The act itself, in Title II, protects any Electronic Communication Service Provider from civil suit if the Provider's actions in question were "designed to detect or prevent a terrorist attack, or activities in preparation for a terrorist attack."
This is where it starts to get questionable. The act also specifically mentions that the Provider must be in collusion (my word, not theirs) with a member of the "intelligence community." The problem? This is the very same intelligence community that either decrees something is about to be a terrorist attack, or provides information to the president that leads him to conclude something is a terrorist attack. In effect, our government can wave a magic wand, shout "national security" a few times, and the crimes committed by companies in the government's name are forgotten.

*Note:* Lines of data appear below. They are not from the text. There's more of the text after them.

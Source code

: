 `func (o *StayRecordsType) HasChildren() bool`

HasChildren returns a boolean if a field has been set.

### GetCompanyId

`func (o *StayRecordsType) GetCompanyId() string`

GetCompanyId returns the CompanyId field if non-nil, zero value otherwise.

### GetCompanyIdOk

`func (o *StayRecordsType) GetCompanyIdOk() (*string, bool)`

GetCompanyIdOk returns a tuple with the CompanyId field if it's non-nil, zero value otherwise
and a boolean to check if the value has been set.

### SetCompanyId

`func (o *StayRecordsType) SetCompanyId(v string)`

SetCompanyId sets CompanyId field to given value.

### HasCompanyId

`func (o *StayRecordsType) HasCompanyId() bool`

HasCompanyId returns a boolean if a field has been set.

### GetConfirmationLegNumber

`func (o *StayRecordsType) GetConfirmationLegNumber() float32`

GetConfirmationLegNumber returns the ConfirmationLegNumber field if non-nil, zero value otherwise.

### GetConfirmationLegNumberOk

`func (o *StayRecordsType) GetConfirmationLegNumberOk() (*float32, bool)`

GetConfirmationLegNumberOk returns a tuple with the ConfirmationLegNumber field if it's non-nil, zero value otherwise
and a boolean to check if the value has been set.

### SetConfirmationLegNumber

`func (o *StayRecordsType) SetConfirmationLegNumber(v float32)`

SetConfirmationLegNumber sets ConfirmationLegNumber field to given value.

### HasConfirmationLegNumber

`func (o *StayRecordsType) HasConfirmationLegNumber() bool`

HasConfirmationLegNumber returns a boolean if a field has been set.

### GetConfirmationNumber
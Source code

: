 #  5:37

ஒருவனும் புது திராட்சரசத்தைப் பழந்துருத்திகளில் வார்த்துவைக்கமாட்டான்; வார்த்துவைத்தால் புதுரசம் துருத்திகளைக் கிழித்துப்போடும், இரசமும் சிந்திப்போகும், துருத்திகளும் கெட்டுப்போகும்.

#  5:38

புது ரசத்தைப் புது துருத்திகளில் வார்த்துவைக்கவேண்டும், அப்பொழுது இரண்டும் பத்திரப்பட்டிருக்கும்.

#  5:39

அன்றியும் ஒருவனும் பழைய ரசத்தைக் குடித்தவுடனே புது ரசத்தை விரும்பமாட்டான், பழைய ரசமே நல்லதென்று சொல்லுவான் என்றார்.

As if this isn't bad enough, the current leading Democratic presidential contender has quite a few questions to answer about his stance on the amendments. Originally, Barack Obama had promised to filibuster any bill that came to the Senate floor that included the retroactive immunity provision. While there was a filibuster, it wasn't led by Obama, nor did he participate - Chris Dodd and Jeff Birmingham spearheaded the effort instead. And when it came to the vote,
Obama voted yes, despite the continued existence of the provision in the bill. He
wrote a letter explaining his positional switch, calling the version of the amendments that got passed a "compromise law" and an "improved but imperfect bill."
I'm not the only one taking note -
several other media outlets have all condemned Obama on this subject. And though the kansascity.com article does make a good point (that Obama is
far better than the alternative, and most Democrats will vote for him in November regardless), it still rankles.